The KV Cache Is the Real Batch-Size Ceiling

Compute is rarely what runs out first

When people reason about how many requests a model server can handle at once, they usually reason about compute: how many sequences fit in a forward pass before the GPU saturates. That instinct is backwards for most autoregressive workloads. The forward pass is cheap to share; the memory each sequence holds onto is not.

Every active sequence keeps a key/value tensor for each layer, and that tensor grows by one slot per generated token. The model weights take a fixed slice of memory. Everything left over is the KV cache pool, and the batch you can actually run is whatever fits in that pool.
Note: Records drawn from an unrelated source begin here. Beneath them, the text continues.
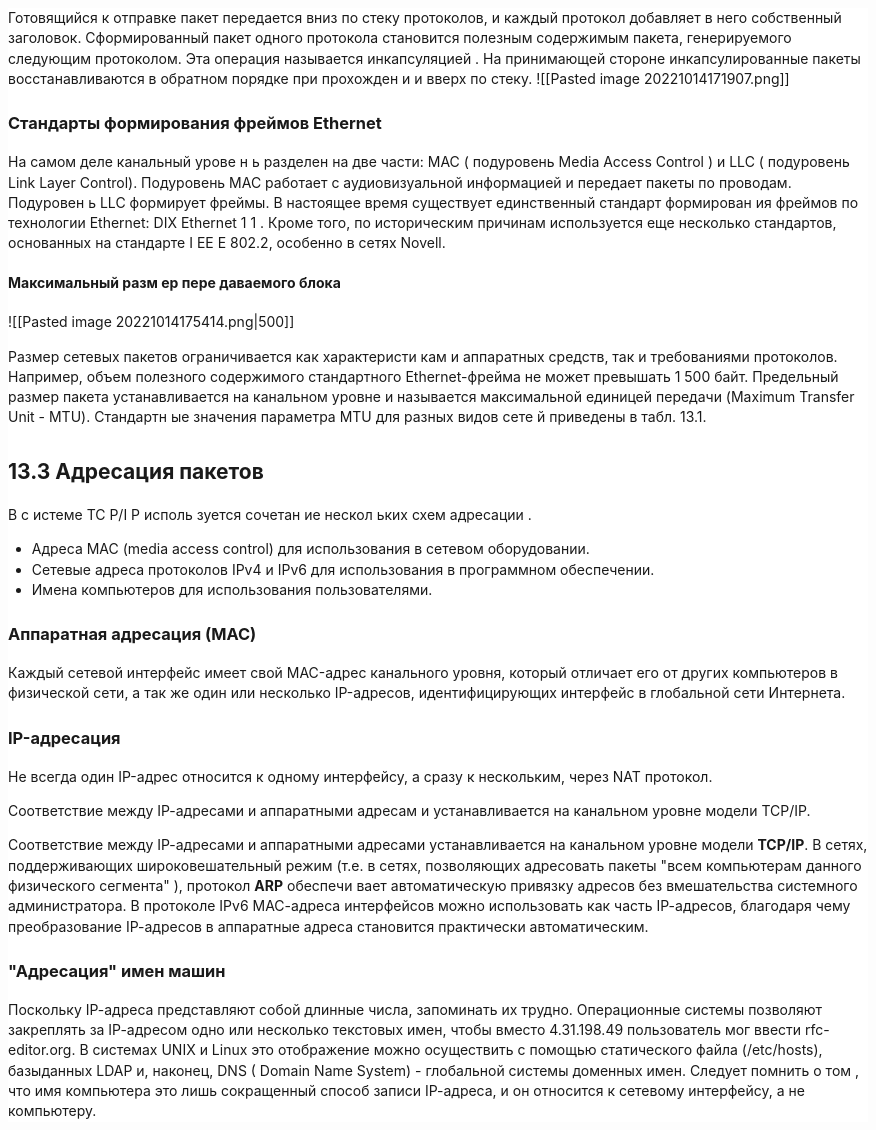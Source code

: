Готовящийся к отправке пакет передается вниз по стеку протоколов, и каждый протокол добавляет в него собственный заголовок. Сформированный пакет одного протокола становится полезным содержимым пакета, генерируемого следующим протоколом. Эта операция называется инкапсуляцией . На принимающей стороне инкапсулированные пакеты восстанавливаются в обратном порядке при прохожден и и вверх по стеку.
![[Pasted image 20221014171907.png]]

### Стандарты формирования фреймов Ethernet
На самом деле канальный урове н ь разделен на две части: МАС ( подуровень Media Access Control ) и LLC ( подуровень Link Layer Control). Подуровень МАС работает с аудиовизуальной информацией и передает пакеты по проводам. Подуровен ь LLC формирует фреймы. В настоящее время существует единственный стандарт формирован ия фреймов по технологии Ethernet: DIX Ethernet 1 1 . Кроме того, по историческим причинам используется еще несколько стандартов, основанных на стандарте I EE E 802.2, особенно в сетях Novell.

#### Максимальный разм ер пере даваемого блока
![[Pasted image 20221014175414.png|500]]

Размер сетевых пакетов ограничивается как характеристи кам и аппаратных средств, так и требованиями протоколов. Например, объем полезного содержимого стандартного Ethernet-фpeймa не может превышать 1 500 байт. Предельный размер пакета устанавливается на канальном уровне и называется максимальной единицей передачи (Maximum Transfer Unit - MTU). Стандартн ые значения параметра MTU для разных видов сете й приведены в табл. 13.1.

## 13.3 Адресация пакетов
В с истеме TC P/I P исполь­
зуется сочетан ие нескол ьких схем адресации .
- Адреса МАС (media access control) для использования в сетевом оборудовании.
- Сетевые адреса протоколов IPv4 и IPv6 для использования в программном обеспечении.
- Имена компьютеров для использования пользователями.

### Аппаратная адресация (МАС)
Каждый сетевой интерфейс имеет свой MAC-адрес канального уровня, который отличает его от других компьютеров в физической сети, а так же один или несколько IP-адресов, идентифицирующих интерфейс в глобальной сети Интернета.

### IP-адресация
Не всегда один IP-адрес относится к одному интерфейсу, а сразу к нескольким, через NAT протокол.

Соответствие между IР-адресами и аппаратными адресам и устанавливается на канальном уровне модели ТСР/IР.

Соответствие между IР-адресами и аппаратными адресами устанавливается на канальном уровне модели **ТСР/IР**. В сетях, поддерживающих широковешательный режим (т.е. в сетях, позволяющих адресовать пакеты "всем компьютерам данного физического сегмента" ), протокол **ARP** обеспечи вает автоматическую привязку адресов без вмешательства системного администратора. В протоколе IPv6 МАС-адреса интерфейсов можно использовать как часть IР-адресов, благодаря чему преобразование IР-адресов в аппаратные адреса становится практически автоматическим.

### "Адресация" имен машин
Поскольку IР-адреса представляют собой длинные числа, запоминать их трудно. Операционные системы позволяют закреплять за IР-адресом одно или несколько текстовых имен, чтобы вместо 4.31.198.49 пользователь мог ввести rfc-editor.org. В системах UNIX и Linux это отображение можно осуществить с помощью статического файла (/etc/hosts), базыданных LDAP и, наконец, DNS ( Domain Name System) - глобальной системы доменных имен. Следует помнить о том , что имя компьютера это лишь сокращенный способ записи IР-адреса, и он относится к сетевому интерфейсу, а не компьютеру.
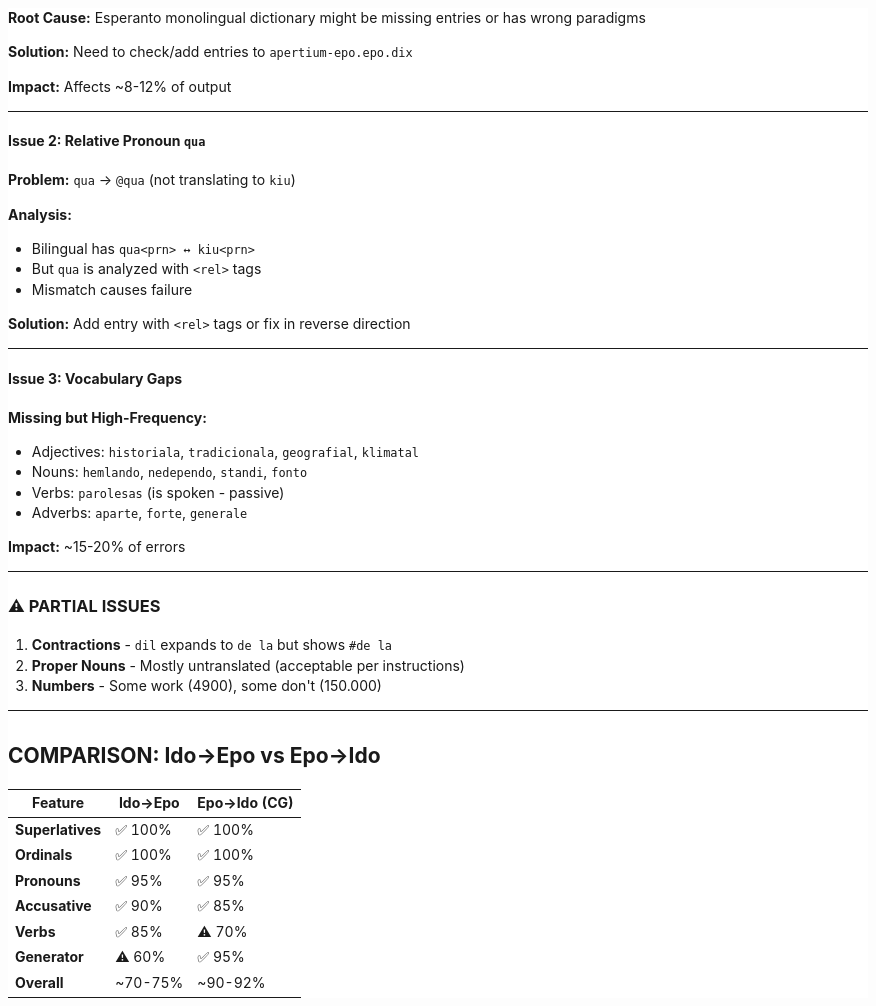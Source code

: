 **Root Cause:** Esperanto monolingual dictionary might be missing entries or has wrong paradigms

**Solution:** Need to check/add entries to `apertium-epo.epo.dix`

**Impact:** Affects ~8-12% of output

---

#### Issue 2: Relative Pronoun `qua`

**Problem:** `qua` → `@qua` (not translating to `kiu`)

**Analysis:**
- Bilingual has `qua<prn> ↔ kiu<prn>`
- But `qua` is analyzed with `<rel>` tags
- Mismatch causes failure

**Solution:** Add entry with `<rel>` tags or fix in reverse direction

---

#### Issue 3: Vocabulary Gaps

**Missing but High-Frequency:**
- Adjectives: `historiala`, `tradicionala`, `geografial`, `klimatal`
- Nouns: `hemlando`, `nedependo`, `standi`, `fonto`
- Verbs: `parolesas` (is spoken - passive)
- Adverbs: `aparte`, `forte`, `generale`

**Impact:** ~15-20% of errors

---

### ⚠️ PARTIAL ISSUES

1. **Contractions** - `dil` expands to `de la` but shows `#de la`
2. **Proper Nouns** - Mostly untranslated (acceptable per instructions)
3. **Numbers** - Some work (4900), some don't (150.000)

---

## COMPARISON: Ido→Epo vs Epo→Ido

| Feature | Ido→Epo | Epo→Ido (CG) |
|---------|---------|--------------|
| **Superlatives** | ✅ 100% | ✅ 100% |
| **Ordinals** | ✅ 100% | ✅ 100% |
| **Pronouns** | ✅ 95% | ✅ 95% |
| **Accusative** | ✅ 90% | ✅ 85% |
| **Verbs** | ✅ 85% | ⚠️ 70% |
| **Generator** | ⚠️ 60% | ✅ 95% |
| **Overall** | ~70-75% | ~90-92% |
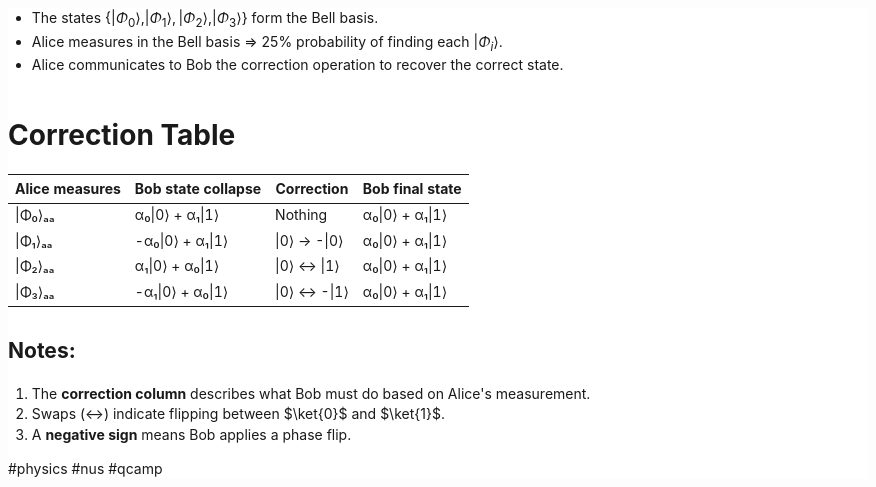 - The states $\{|\Phi_0\rangle, |\Phi_1\rangle, |\Phi_2\rangle, |\Phi_3\rangle\}$ form the Bell basis.
- Alice measures in the Bell basis $\Rightarrow$ 25% probability of finding each $|\Phi_i\rangle$.
- Alice communicates to Bob the correction operation to recover the correct state.

# Correction Table
| Alice measures | Bob state collapse | Correction | Bob final state |
|---------------|-------------------|------------|-----------------|
| \|Φ₀⟩ₐₐ | α₀\|0⟩ + α₁\|1⟩ | Nothing | α₀\|0⟩ + α₁\|1⟩ |
| \|Φ₁⟩ₐₐ | -α₀\|0⟩ + α₁\|1⟩ | \|0⟩ → -\|0⟩ | α₀\|0⟩ + α₁\|1⟩ |
| \|Φ₂⟩ₐₐ | α₁\|0⟩ + α₀\|1⟩ | \|0⟩ ↔ \|1⟩ | α₀\|0⟩ + α₁\|1⟩ |
| \|Φ₃⟩ₐₐ | -α₁\|0⟩ + α₀\|1⟩ | \|0⟩ ↔ -\|1⟩ | α₀\|0⟩ + α₁\|1⟩ |

## Notes:
1. The **correction column** describes what Bob must do based on Alice's measurement.
2. Swaps ($\leftrightarrow$) indicate flipping between $\ket{0}$ and $\ket{1}$.
3. A **negative sign** means Bob applies a phase flip.
















#physics #nus #qcamp
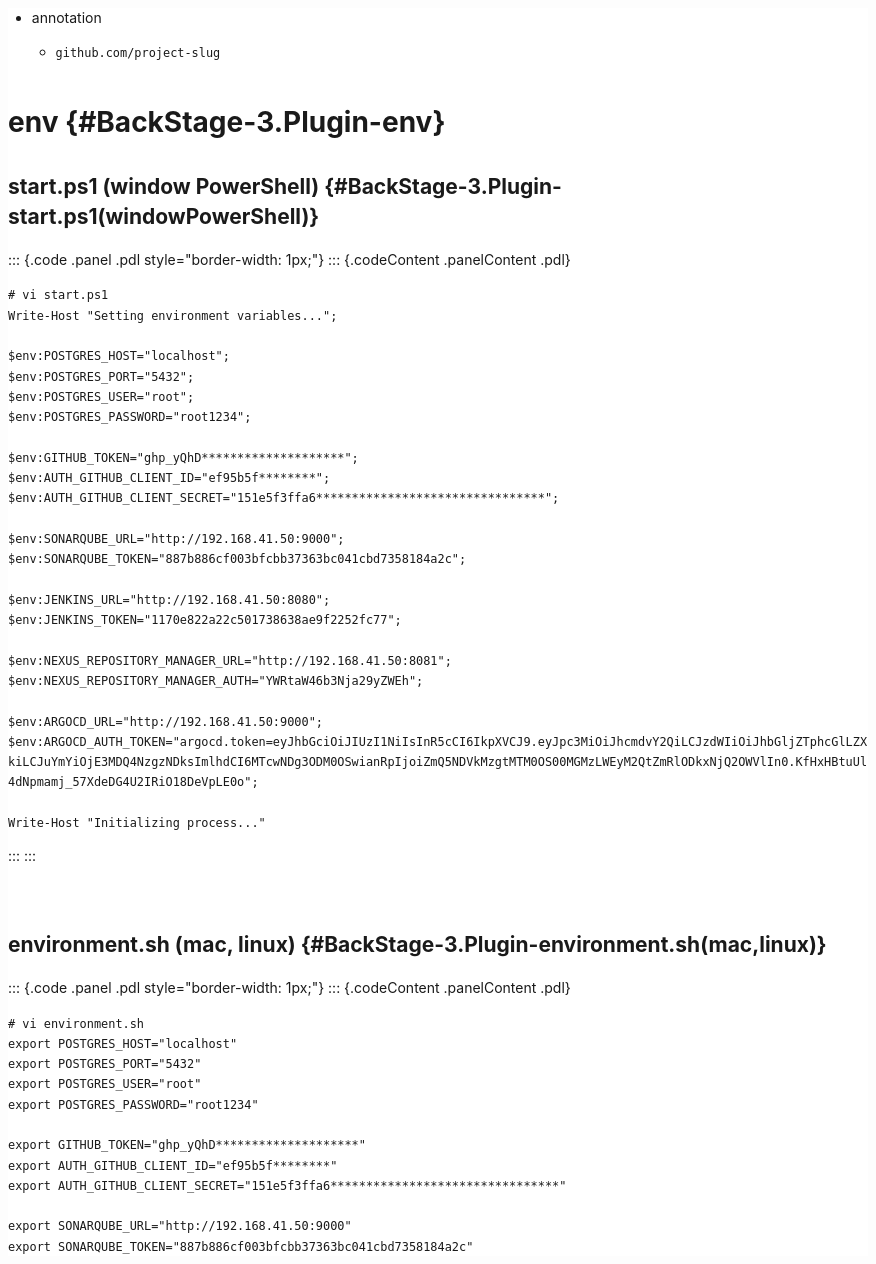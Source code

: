 -   annotation

    -   `github.com/project-slug`

# env {#BackStage-3.Plugin-env}

## start.ps1 (window PowerShell) {#BackStage-3.Plugin-start.ps1(windowPowerShell)}

::: {.code .panel .pdl style="border-width: 1px;"}
::: {.codeContent .panelContent .pdl}
``` {.syntaxhighlighter-pre syntaxhighlighter-params="brush: powershell; gutter: false; theme: Confluence" theme="Confluence"}
# vi start.ps1
Write-Host "Setting environment variables...";

$env:POSTGRES_HOST="localhost";
$env:POSTGRES_PORT="5432";
$env:POSTGRES_USER="root";
$env:POSTGRES_PASSWORD="root1234";

$env:GITHUB_TOKEN="ghp_yQhD********************";
$env:AUTH_GITHUB_CLIENT_ID="ef95b5f********";
$env:AUTH_GITHUB_CLIENT_SECRET="151e5f3ffa6********************************";

$env:SONARQUBE_URL="http://192.168.41.50:9000";
$env:SONARQUBE_TOKEN="887b886cf003bfcbb37363bc041cbd7358184a2c";

$env:JENKINS_URL="http://192.168.41.50:8080";
$env:JENKINS_TOKEN="1170e822a22c501738638ae9f2252fc77";

$env:NEXUS_REPOSITORY_MANAGER_URL="http://192.168.41.50:8081";
$env:NEXUS_REPOSITORY_MANAGER_AUTH="YWRtaW46b3Nja29yZWEh";

$env:ARGOCD_URL="http://192.168.41.50:9000";
$env:ARGOCD_AUTH_TOKEN="argocd.token=eyJhbGciOiJIUzI1NiIsInR5cCI6IkpXVCJ9.eyJpc3MiOiJhcmdvY2QiLCJzdWIiOiJhbGljZTphcGlLZXkiLCJuYmYiOjE3MDQ4NzgzNDksImlhdCI6MTcwNDg3ODM0OSwianRpIjoiZmQ5NDVkMzgtMTM0OS00MGMzLWEyM2QtZmRlODkxNjQ2OWVlIn0.KfHxHBtuUl4dNpmamj_57XdeDG4U2IRiO18DeVpLE0o";

Write-Host "Initializing process..."
```
:::
:::

 

## environment.sh (mac, linux) {#BackStage-3.Plugin-environment.sh(mac,linux)}

::: {.code .panel .pdl style="border-width: 1px;"}
::: {.codeContent .panelContent .pdl}
``` {.syntaxhighlighter-pre syntaxhighlighter-params="brush: bash; gutter: false; theme: Confluence" theme="Confluence"}
# vi environment.sh
export POSTGRES_HOST="localhost"
export POSTGRES_PORT="5432"
export POSTGRES_USER="root"
export POSTGRES_PASSWORD="root1234"

export GITHUB_TOKEN="ghp_yQhD********************"
export AUTH_GITHUB_CLIENT_ID="ef95b5f********"
export AUTH_GITHUB_CLIENT_SECRET="151e5f3ffa6********************************"

export SONARQUBE_URL="http://192.168.41.50:9000"
export SONARQUBE_TOKEN="887b886cf003bfcbb37363bc041cbd7358184a2c"

```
GPU memory split between model weights and the growing KV cache

Note

“Batch size” in a continuous-batching engine is not a fixed knob you set. It is an outcome of how much KV cache is free at each step, which is why the same deployment serves wildly different concurrency depending on prompt and output lengths.

The metric that actually predicts saturation

If you want to predict when admission stalls, watch KV cache utilisation, not GPU utilisation. The two tell different stories:

Signal	What it measures	What it misses
GPU utilisation	How busy the compute units are	Says nothing about memory headroom
KV cache utilisation	Fraction of the cache pool in use	The usual first wall you hit
Admission wait time	Queue delay before first token	Only moves after the cache is full

A server can sit at modest GPU utilisation and still refuse new requests because the cache pool is full of long, half-finished generations. That is not a compute problem and adding compute will not fix it.

Warning

Benchmarks with short, uniform outputs make this ceiling invisible. Sequences finish and free their slots before the pool fills, so you measure a concurrency number you will never see under traffic with long or variable outputs.

What to do about it

The levers that move the ceiling are memory levers: shorter retained context, paged or quantised KV storage, and eviction policies that reclaim slots from finished or pre-empted sequences quickly. Tuning the “max batch size” flag without touching memory just changes which number the scheduler ignores.

Size the deployment by the cache, measure the cache, and the throughput you promise will survive contact with real traffic.